Digital rights management (DRM) is the umbrella term referring to any of several technologies used to enforce pre-defined policies controlling access to software, music, movies, or other digital data and hardware. In more technical terms, DRM handles the description, layering, analysis, valuation, trading and monitoring of the rights held over a digital work. In the widest possible sense, the term refers to any such management.
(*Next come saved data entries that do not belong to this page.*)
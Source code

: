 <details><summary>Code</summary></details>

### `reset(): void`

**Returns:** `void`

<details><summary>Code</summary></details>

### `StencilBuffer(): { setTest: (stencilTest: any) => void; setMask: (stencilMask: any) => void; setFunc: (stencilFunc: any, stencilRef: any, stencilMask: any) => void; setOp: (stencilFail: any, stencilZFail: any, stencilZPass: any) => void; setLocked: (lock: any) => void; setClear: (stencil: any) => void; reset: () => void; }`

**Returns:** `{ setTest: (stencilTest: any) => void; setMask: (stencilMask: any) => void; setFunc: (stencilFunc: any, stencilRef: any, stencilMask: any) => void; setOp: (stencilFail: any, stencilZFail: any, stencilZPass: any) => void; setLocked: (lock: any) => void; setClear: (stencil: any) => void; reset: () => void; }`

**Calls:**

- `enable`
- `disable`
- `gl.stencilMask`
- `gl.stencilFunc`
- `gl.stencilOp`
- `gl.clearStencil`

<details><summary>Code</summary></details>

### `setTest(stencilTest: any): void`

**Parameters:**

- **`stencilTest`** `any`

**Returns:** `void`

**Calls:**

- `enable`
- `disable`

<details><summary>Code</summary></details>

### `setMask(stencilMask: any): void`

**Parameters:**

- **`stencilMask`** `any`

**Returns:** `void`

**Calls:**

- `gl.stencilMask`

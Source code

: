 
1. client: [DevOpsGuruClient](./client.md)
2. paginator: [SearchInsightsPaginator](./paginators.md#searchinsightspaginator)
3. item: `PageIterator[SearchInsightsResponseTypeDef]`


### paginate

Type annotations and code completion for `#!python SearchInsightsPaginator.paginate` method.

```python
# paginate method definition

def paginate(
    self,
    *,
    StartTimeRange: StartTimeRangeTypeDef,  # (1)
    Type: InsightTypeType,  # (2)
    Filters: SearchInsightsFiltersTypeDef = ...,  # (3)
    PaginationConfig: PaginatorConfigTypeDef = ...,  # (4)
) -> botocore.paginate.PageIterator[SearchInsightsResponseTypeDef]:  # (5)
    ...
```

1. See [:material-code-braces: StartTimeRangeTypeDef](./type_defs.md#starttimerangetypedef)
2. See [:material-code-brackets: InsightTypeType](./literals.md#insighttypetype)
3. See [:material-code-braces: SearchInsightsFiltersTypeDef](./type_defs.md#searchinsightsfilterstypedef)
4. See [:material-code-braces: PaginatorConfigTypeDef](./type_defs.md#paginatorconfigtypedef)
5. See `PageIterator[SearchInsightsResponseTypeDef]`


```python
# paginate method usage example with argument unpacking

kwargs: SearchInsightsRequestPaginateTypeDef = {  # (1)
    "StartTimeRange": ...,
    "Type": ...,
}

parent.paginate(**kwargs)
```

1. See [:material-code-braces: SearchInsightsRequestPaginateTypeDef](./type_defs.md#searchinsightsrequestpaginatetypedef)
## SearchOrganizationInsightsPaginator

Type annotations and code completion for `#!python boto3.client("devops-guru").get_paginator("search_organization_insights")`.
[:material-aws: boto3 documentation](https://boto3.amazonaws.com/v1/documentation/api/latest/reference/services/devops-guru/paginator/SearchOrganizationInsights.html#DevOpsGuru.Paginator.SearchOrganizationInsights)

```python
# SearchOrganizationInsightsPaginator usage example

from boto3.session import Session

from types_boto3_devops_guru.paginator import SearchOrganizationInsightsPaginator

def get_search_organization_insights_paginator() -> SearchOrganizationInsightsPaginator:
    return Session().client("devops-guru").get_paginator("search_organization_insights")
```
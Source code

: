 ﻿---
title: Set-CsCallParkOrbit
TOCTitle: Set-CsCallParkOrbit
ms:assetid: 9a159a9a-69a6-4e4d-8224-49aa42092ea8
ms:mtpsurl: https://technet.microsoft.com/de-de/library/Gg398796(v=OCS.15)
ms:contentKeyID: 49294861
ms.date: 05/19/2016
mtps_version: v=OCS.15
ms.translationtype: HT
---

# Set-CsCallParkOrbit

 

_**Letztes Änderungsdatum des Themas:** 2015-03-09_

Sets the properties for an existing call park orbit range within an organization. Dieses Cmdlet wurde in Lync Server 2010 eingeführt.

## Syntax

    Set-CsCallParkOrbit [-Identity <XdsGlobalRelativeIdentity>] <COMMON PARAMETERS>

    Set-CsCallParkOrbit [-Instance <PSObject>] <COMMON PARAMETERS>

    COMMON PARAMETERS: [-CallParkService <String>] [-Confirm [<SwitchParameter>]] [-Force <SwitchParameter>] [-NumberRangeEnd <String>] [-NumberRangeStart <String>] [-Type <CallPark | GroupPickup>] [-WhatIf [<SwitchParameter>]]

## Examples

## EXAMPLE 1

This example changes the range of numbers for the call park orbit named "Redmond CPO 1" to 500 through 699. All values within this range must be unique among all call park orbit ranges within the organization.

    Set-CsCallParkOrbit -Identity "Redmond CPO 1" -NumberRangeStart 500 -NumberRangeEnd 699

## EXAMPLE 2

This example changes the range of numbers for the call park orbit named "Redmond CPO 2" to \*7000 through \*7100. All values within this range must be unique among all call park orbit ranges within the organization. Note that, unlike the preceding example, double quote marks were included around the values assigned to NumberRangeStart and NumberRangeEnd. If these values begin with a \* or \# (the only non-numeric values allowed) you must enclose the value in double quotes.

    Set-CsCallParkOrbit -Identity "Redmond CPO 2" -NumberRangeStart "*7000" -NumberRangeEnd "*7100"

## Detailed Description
The term is often confused with copy protection and technical protection measures (TPM). These two terms refer to technologies that control and/or restrict the use and access of digital media content on electronic devices with such technologies installed. There are technical measures that could be used not to restrict use or access, such as to monitor use in order to record rights of a content consumer, DRM critics argue that the phrase "digital rights management" is a misnomer and the term digital restrictions management is a more accurate characterization of the functionality of DRM systems. Some digital media content publishers claim DRM technologies are necessary to prevent revenue loss due to illegal duplication of their copyrighted works. However, others argue that transferring control of the use of media from consumers to a consolidated media industry will lead to loss of existing user rights and stifle innovation in software and cultural productions.
The European Community is expected to create a Recommendation on DRM in 2006, phasing out the use of levies (compensation to rights holders charged on media sales for lost revenue due to piracy) given the advances in DRM/TPM technology.